** YOUR GOAL **
Work out how many lines of the data below hold the string "нужно". Answer with that number alone.

** RECORDS SUPPLIED **
● ● ● ●

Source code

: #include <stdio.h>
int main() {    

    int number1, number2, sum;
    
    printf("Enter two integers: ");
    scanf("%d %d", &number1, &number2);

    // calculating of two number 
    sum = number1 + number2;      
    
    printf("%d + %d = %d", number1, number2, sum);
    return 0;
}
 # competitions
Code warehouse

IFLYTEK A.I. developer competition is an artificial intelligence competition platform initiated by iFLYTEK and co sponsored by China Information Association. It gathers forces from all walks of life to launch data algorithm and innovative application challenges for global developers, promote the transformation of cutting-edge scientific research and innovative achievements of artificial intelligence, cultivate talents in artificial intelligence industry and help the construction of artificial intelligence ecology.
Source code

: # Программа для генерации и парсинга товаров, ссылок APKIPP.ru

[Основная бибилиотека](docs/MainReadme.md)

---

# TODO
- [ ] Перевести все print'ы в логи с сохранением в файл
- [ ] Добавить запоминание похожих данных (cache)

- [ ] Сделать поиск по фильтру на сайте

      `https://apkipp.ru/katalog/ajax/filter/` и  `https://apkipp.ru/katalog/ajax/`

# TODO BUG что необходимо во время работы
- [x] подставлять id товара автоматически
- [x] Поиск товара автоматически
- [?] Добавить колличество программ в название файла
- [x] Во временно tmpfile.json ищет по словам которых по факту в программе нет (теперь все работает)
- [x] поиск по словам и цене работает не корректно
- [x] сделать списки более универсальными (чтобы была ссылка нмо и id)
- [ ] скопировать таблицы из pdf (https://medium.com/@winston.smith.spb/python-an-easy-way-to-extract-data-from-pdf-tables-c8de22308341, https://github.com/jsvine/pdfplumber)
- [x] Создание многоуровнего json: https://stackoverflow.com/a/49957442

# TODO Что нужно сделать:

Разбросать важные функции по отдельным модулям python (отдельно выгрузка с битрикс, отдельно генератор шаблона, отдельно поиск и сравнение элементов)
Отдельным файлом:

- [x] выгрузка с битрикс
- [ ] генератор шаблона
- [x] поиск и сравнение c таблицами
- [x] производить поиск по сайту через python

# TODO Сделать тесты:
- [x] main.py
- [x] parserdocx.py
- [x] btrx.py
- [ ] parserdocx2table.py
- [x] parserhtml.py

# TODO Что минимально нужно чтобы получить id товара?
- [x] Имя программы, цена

● ● ● ●

** RESULT **
2